• DATA PROVIDED:
<<<<
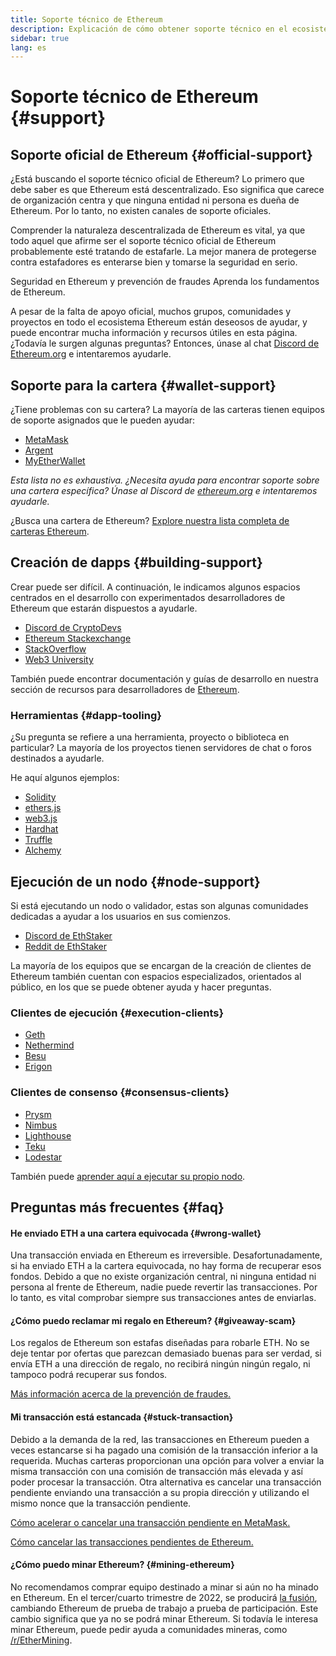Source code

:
```yaml
---
title: Soporte técnico de Ethereum
description: Explicación de cómo obtener soporte técnico en el ecosistema Ethereum.
sidebar: true
lang: es
---
```


# Soporte técnico de Ethereum {#support}

## Soporte oficial de Ethereum {#official-support}

¿Está buscando el soporte técnico oficial de Ethereum? Lo primero que debe saber es que Ethereum está descentralizado. Eso significa que carece de organización centra y que ninguna entidad ni persona es dueña de Ethereum. Por lo tanto, no existen canales de soporte oficiales.

Comprender la naturaleza descentralizada de Ethereum es vital, ya que todo aquel que afirme ser el soporte técnico oficial de Ethereum probablemente esté tratando de estafarle. La mejor manera de protegerse contra estafadores es enterarse bien y tomarse la seguridad en serio.

<DocLink to="/security/">
  Seguridad en Ethereum y prevención de fraudes
</DocLink>

<DocLink to="/learn/">
  Aprenda los fundamentos de Ethereum.
</DocLink>

A pesar de la falta de apoyo oficial, muchos grupos, comunidades y proyectos en todo el ecosistema Ethereum están deseosos de ayudar, y puede encontrar mucha información y recursos útiles en esta página. ¿Todavía le surgen algunas preguntas? Entonces, únase al chat [Discord de Ethereum.org](/discord/) e intentaremos ayudarle.

## Soporte para la cartera {#wallet-support}

¿Tiene problemas con su cartera? La mayoría de las carteras tienen equipos de soporte asignados que le pueden ayudar:

- [MetaMask](https://metamask.zendesk.com/hc/)
- [Argent](https://support.argent.xyz/hc/)
- [MyEtherWallet](https://help.myetherwallet.com/)

_Esta lista no es exhaustiva. ¿Necesita ayuda para encontrar soporte sobre una cartera específica? Únase al Discord de [ethereum.org](https://discord.gg/rZz26QWfCg) e intentaremos ayudarle._

¿Busca una cartera de Ethereum? [Explore nuestra lista completa de carteras Ethereum](/wallets/find-wallet/).

## Creación de dapps {#building-support}

Crear puede ser difícil. A continuación, le indicamos algunos espacios centrados en el desarrollo con experimentados desarrolladores de Ethereum que estarán dispuestos a ayudarle.

- [Discord de CryptoDevs](https://discord.gg/Z9TA39m8Yu)
- [Ethereum Stackexchange](https://ethereum.stackexchange.com/)
- [StackOverflow](https://stackoverflow.com/questions/tagged/web3)
- [Web3 University](https://www.web3.university/)

También puede encontrar documentación y guías de desarrollo en nuestra sección de recursos para desarrolladores de [Ethereum](/developers/).

### Herramientas {#dapp-tooling}

¿Su pregunta se refiere a una herramienta, proyecto o biblioteca en particular? La mayoría de los proyectos tienen servidores de chat o foros destinados a ayudarle.

He aquí algunos ejemplos:

- [Solidity](https://gitter.im/ethereum/solidity/)
- [ethers.js](https://discord.gg/6jyGVDK6Jx)
- [web3.js](https://discord.gg/GsABYQu4sC)
- [Hardhat](https://discord.gg/xtrMGhmbfZ)
- [Truffle](https://discord.gg/8uKcsccEYE)
- [Alchemy](http://alchemy.com/discord)

## Ejecución de un nodo {#node-support}

Si está ejecutando un nodo o validador, estas son algunas comunidades dedicadas a ayudar a los usuarios en sus comienzos.

- [Discord de EthStaker](https://discord.io/ethstaker)
- [Reddit de EthStaker](https://www.reddit.com/r/ethstaker)

La mayoría de los equipos que se encargan de la creación de clientes de Ethereum también cuentan con espacios especializados, orientados al público, en los que se puede obtener ayuda y hacer preguntas.

### Clientes de ejecución {#execution-clients}

- [Geth](https://discord.gg/FqDzupGyYf)
- [Nethermind](https://discord.gg/YJx3pm8z5C)
- [Besu](https://discord.gg/p8djYngzKN)
- [Erigon](https://github.com/ledgerwatch/erigon/issues)

### Clientes de consenso {#consensus-clients}

- [Prysm](https://discord.gg/prysmaticlabs)
- [Nimbus](https://discord.gg/nSmEH3qgFv)
- [Lighthouse](https://discord.gg/cyAszAh)
- [Teku](https://discord.gg/7hPv2T6)
- [Lodestar](https://discord.gg/aMxzVcr)

También puede [aprender aquí a ejecutar su propio nodo](/developers/docs/nodes-and-clients/run-a-node/).

## Preguntas más frecuentes {#faq}

#### He enviado ETH a una cartera equivocada {#wrong-wallet}

Una transacción enviada en Ethereum es irreversible. Desafortunadamente, si ha enviado ETH a la cartera equivocada, no hay forma de recuperar esos fondos. Debido a que no existe organización central, ni ninguna entidad ni persona al frente de Ethereum, nadie puede revertir las transacciones. Por lo tanto, es vital comprobar siempre sus transacciones antes de enviarlas.

#### ¿Cómo puedo reclamar mi regalo en Ethereum? {#giveaway-scam}

Los regalos de Ethereum son estafas diseñadas para robarle ETH. No se deje tentar por ofertas que parezcan demasiado buenas para ser verdad, si envía ETH a una dirección de regalo, no recibirá ningún ningún regalo, ni tampoco podrá recuperar sus fondos.

[Más información acerca de la prevención de fraudes.](/security/#common-scams)

#### Mi transacción está estancada {#stuck-transaction}

Debido a la demanda de la red, las transacciones en Ethereum pueden a veces estancarse si ha pagado una comisión de la transacción inferior a la requerida. Muchas carteras proporcionan una opción para volver a enviar la misma transacción con una comisión de transacción más elevada y así poder procesar la transacción. Otra alternativa es cancelar una transacción pendiente enviando una transacción a su propia dirección y utilizando el mismo nonce que la transacción pendiente.

[Cómo acelerar o cancelar una transacción pendiente en MetaMask.](https://metamask.zendesk.com/hc/en-us/articles/360015489251-How-to-speed-up-or-cancel-a-pending-transaction)

[Cómo cancelar las transacciones pendientes de Ethereum.](https://info.etherscan.com/how-to-cancel-ethereum-pending-transactions/)

#### ¿Cómo puedo minar Ethereum? {#mining-ethereum}

No recomendamos comprar equipo destinado a minar si aún no ha minado en Ethereum. En el tercer/cuarto trimestre de 2022, se producirá [la fusión](/upgrades/merge/), cambiando Ethereum de prueba de trabajo a prueba de participación. Este cambio significa que ya no se podrá minar Ethereum. Si todavía le interesa minar Ethereum, puede pedir ayuda a comunidades mineras, como [/r/EtherMining](https://www.reddit.com/r/EtherMining/).
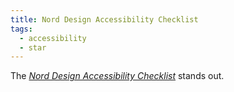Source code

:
 ```yaml
---
title: Nord Design Accessibility Checklist
tags: 
  - accessibility
  - star
---
```

The [<cite>Nord Design Accessibility Checklist</cite>](https://nordhealth.design/accessibility-checklist/) stands out. 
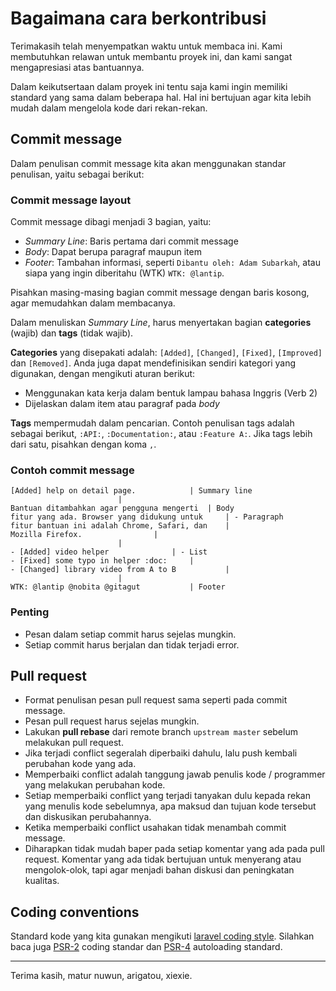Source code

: # Bagaimana cara berkontribusi

Terimakasih telah menyempatkan waktu untuk membaca ini. Kami membutuhkan relawan untuk membantu proyek ini, dan kami sangat mengapresiasi atas bantuannya.

Dalam keikutsertaan dalam proyek ini tentu saja kami ingin memiliki standard yang sama dalam beberapa hal. Hal ini bertujuan agar kita lebih mudah dalam mengelola kode dari rekan-rekan.


## Commit message

Dalam penulisan commit message kita akan menggunakan standar penulisan, yaitu sebagai berikut:


### Commit message layout

Commit message dibagi menjadi 3 bagian, yaitu:

* _Summary Line_: Baris pertama dari commit message
* _Body_: Dapat berupa paragraf maupun item
* _Footer_: Tambahan informasi, seperti `Dibantu oleh: Adam Subarkah`, atau siapa yang ingin diberitahu (WTK) `WTK: @lantip`.

Pisahkan masing-masing bagian commit message dengan baris kosong, agar memudahkan dalam membacanya. 

Dalam menuliskan _Summary Line_, harus menyertakan bagian **categories** (wajib) dan **tags** (tidak wajib). 

**Categories** yang disepakati adalah: `[Added]`, `[Changed]`, `[Fixed]`, `[Improved]` dan `[Removed]`. Anda juga dapat mendefinisikan sendiri kategori yang digunakan, dengan mengikuti aturan berikut:

* Menggunakan kata kerja dalam bentuk lampau bahasa Inggris (Verb 2)
* Dijelaskan dalam item atau paragraf pada _body_

**Tags** mempermudah dalam pencarian. Contoh penulisan tags adalah sebagai berikut, `:API:`, `:Documentation:`, atau `:Feature A:`. Jika tags lebih dari satu, pisahkan dengan koma `,`.

### Contoh commit message
```
[Added] help on detail page.			| Summary line 
						| 
Bantuan ditambahkan agar pengguna mengerti 	| Body
fitur yang ada. Browser yang didukung untuk 	| - Paragraph
fitur bantuan ini adalah Chrome, Safari, dan 	|
Mozilla Firefox.				|
						|
- [Added] video helper				| - List
- [Fixed] some typo in helper :doc:		|
- [Changed] library video from A to B	        |
						|
WTK: @lantip @nobita @gitagut			| Footer
```

### Penting

* Pesan dalam setiap commit harus sejelas mungkin.
* Setiap commit harus berjalan dan tidak terjadi error.


## Pull request

* Format penulisan pesan pull request sama seperti pada commit message.
* Pesan pull request harus sejelas mungkin.
* Lakukan **pull rebase** dari remote branch `upstream master` sebelum melakukan pull request.
* Jika terjadi conflict segeralah diperbaiki dahulu, lalu push kembali perubahan kode yang ada. 
* Memperbaiki conflict adalah tanggung jawab penulis kode / programmer yang melakukan perubahan kode.
* Setiap memperbaiki conflict yang terjadi tanyakan dulu kepada rekan yang menulis kode sebelumnya, apa maksud dan tujuan kode tersebut dan diskusikan perubahannya. 
* Ketika memperbaiki conflict usahakan tidak menambah commit message.
* Diharapkan tidak mudah baper pada setiap komentar yang ada pada pull request. Komentar yang ada tidak bertujuan untuk menyerang atau mengolok-olok, tapi agar menjadi bahan diskusi dan peningkatan kualitas.


## Coding conventions

Standard kode yang kita gunakan mengikuti [laravel coding style](https://laravel.com/docs/master/contributions#coding-style). Silahkan baca juga [PSR-2](https://github.com/php-fig/fig-standards/blob/master/accepted/PSR-2-coding-style-guide.md) coding standar dan [PSR-4]() autoloading standard.

--------

Terima kasih, matur nuwun, arigatou, xiexie.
>>>>
• WORK TASK: Show each line of the listing that holds the string "dengan".

• TASK ANSWER:
Pisahkan masing-masing bagian commit message dengan baris kosong, agar memudahkan dalam membacanya. 
**Categories** yang disepakati adalah: `[Added]`, `[Changed]`, `[Fixed]`, `[Improved]` dan `[Removed]`. Anda juga dapat mendefinisikan sendiri kategori yang digunakan, dengan mengikuti aturan berikut:
**Tags** mempermudah dalam pencarian. Contoh penulisan tags adalah sebagai berikut, `:API:`, `:Documentation:`, atau `:Feature A:`. Jika tags lebih dari satu, pisahkan dengan koma `,`.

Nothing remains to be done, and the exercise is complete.